An example is as follows
Creating the Schema I have this (there is a lot more but I am making this simple)
> ft.CREATE myIndex on hash prefix 1 "idx:" SCHEMA suburb TEXT WEIGHT 10
Inserting data is as follows
> hset idx:segment:bay suburb "Bayswater"
> hset idx:segment:bay2 suburb "Bayswater North"
> hset idx:suburb:bay1 suburb bays
> hset idx:suburb:bay3 suburb bass
And then querying. Here is the explaincli first
> ft.explaincli myIndex "((((bays => { $weight: 71; })|(bays* => { $weight: 31; }))|%bays%))" SCORER DISMAX VERBATIM withscores
1) UNION {
2) bays => {$weight: 71;}
3) PREFIX{bays*} => { $weight: 31; }
4) FUZZY{bays}
5) }
6)
ft.search myIndex "((((bays => { $weight: 71; })|(bays* => { $weight: 31; }))|%bays%))" SCORER DISMAX VERBATIM withscores
1) (integer) 4
2) "idx:suburb:bay1"
3) "710"
4) 1) "suburb"
2) "bays"
5) "idx:segment:bay2"
6) "310"
7) 1) "suburb"
2) "Bayswater North"
8) "idx:segment:bay"
9) "310"
10) 1) "suburb"
2) "Bayswater"
11) "idx:suburb:bay3"
12) "10"
13) 1) "suburb"
2) "bass"
What I am trying to do with this is separate out the data based on how it has matched. If a term matches at an Exact, im applying a 71x modify to it. Partial(prefix) is 31 and fuzzy is 1. This is so you can add additional search terms and rank results based on how it matched.
IE
2 Exact matches are better than an exact and a partial.
The issue is, when I am doing this on a large scale, additional data is coming back without the score modification that we are seeing here, and just coming back as 1x the field weight, pushing a lof of results to the bottom.

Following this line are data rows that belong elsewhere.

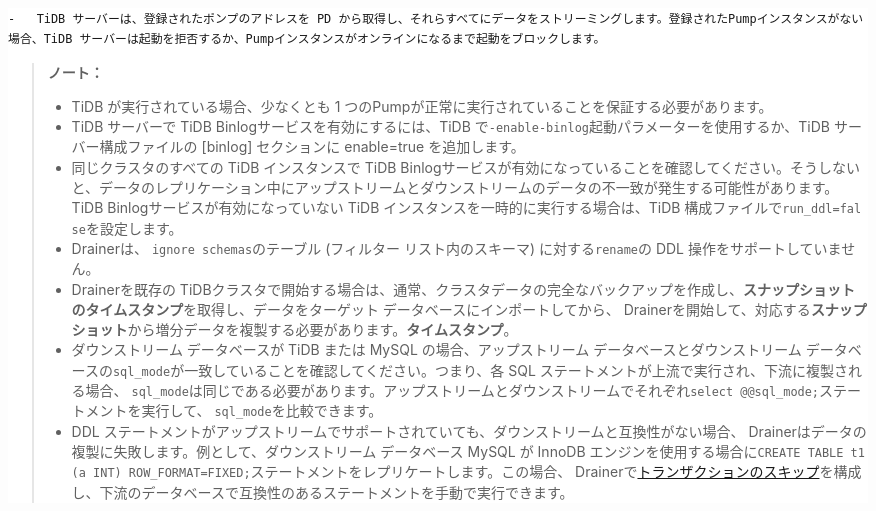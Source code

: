    -   TiDB サーバーは、登録されたポンプのアドレスを PD から取得し、それらすべてにデータをストリーミングします。登録されたPumpインスタンスがない場合、TiDB サーバーは起動を拒否するか、Pumpインスタンスがオンラインになるまで起動をブロックします。

> **ノート：**
>
> -   TiDB が実行されている場合、少なくとも 1 つのPumpが正常に実行されていることを保証する必要があります。
> -   TiDB サーバーで TiDB Binlogサービスを有効にするには、TiDB で`-enable-binlog`起動パラメーターを使用するか、TiDB サーバー構成ファイルの [binlog] セクションに enable=true を追加します。
> -   同じクラスタのすべての TiDB インスタンスで TiDB Binlogサービスが有効になっていることを確認してください。そうしないと、データのレプリケーション中にアップストリームとダウンストリームのデータの不一致が発生する可能性があります。 TiDB Binlogサービスが有効になっていない TiDB インスタンスを一時的に実行する場合は、TiDB 構成ファイルで`run_ddl=false`を設定します。
> -   Drainerは、 `ignore schemas`のテーブル (フィルター リスト内のスキーマ) に対する`rename`の DDL 操作をサポートしていません。
> -   Drainerを既存の TiDBクラスタで開始する場合は、通常、クラスタデータの完全なバックアップを作成し、**スナップショットのタイムスタンプ**を取得し、データをターゲット データベースにインポートしてから、 Drainerを開始して、対応する<strong>スナップショット</strong>から増分データを複製する必要があります。<strong>タイムスタンプ</strong>。
> -   ダウンストリーム データベースが TiDB または MySQL の場合、アップストリーム データベースとダウンストリーム データベースの`sql_mode`が一致していることを確認してください。つまり、各 SQL ステートメントが上流で実行され、下流に複製される場合、 `sql_mode`は同じである必要があります。アップストリームとダウンストリームでそれぞれ`select @@sql_mode;`ステートメントを実行して、 `sql_mode`を比較できます。
> -   DDL ステートメントがアップストリームでサポートされていても、ダウンストリームと互換性がない場合、 Drainerはデータの複製に失敗します。例として、ダウンストリーム データベース MySQL が InnoDB エンジンを使用する場合に`CREATE TABLE t1(a INT) ROW_FORMAT=FIXED;`ステートメントをレプリケートします。この場合、 Drainerで[トランザクションのスキップ](/tidb-binlog/tidb-binlog-faq.md#what-can-i-do-when-some-ddl-statements-supported-by-the-upstream-database-cause-error-when-executed-in-the-downstream-database)を構成し、下流のデータベースで互換性のあるステートメントを手動で実行できます。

Here is an example in a developement environment with all data loaded into redisearch:
Doing two searches, First for ‘bays’ produces this result
"data": {
"getSearchEngineResults": {
"results": [
{
"objectName": "Bayswater",
"objectDescription": "LOCALITY",
"objectType": "segment",
"score": 496
},
{
"objectName": "Bayswater North",
"objectDescription": "LOCALITY",
"objectType": "segment",
"score": 310
},
{
"objectName": "Bass",
"objectDescription": "LOCALITY",
"objectType": "segment",
"score": 16
},
{
"objectName": "Pioneer Bay",
"objectDescription": "LOCALITY",
"objectType": "segment",
"score": 10
},
}
}
Which is as expected,
Next, searching for “baysw”, only adding an additional character
"data": {
"getSearchEngineResults": {
"results": [
{
"objectName": "Bayswater",
"objectDescription": "LOCALITY",
"objectType": "segment",
"score": 496
},
{
"objectName": "Bayswater North",
"objectDescription": "LOCALITY",
"objectType": "segment",
"score": 10
}
]
}
}
While we are seeing the correct documets being returned, the score is way off, and the multiplier that was present in the previous search is not being applied.
I previous though it was due to expanding a term with exact matching, so I added the Verbatim. however this has not helped the scoring.
This seems to be consistent with search for anything with when you reach over half of the characters for that term.
For ‘Bayswater’
‘Bays’ is 4 characters, less than half of the matched term and works
‘Baysw’ is 5 and over half, doesnt work .
I can replicate this with ‘Fit’ and ‘Fitz’ when looking for a suburb called ‘Fitzroy’. same case as above, just replays ‘bayswater’ with ‘fitzroy’
Any advice on this would be appreciated.
About the system
We have 3.5mil documents each using a different set of TextFields.
We are on the old Redisearch 2.0.3 image.
The only chanegs to the base config are
MAXPREFIXEXPANSIONS: 1000
MAXDOCTABLESIZE: 4000000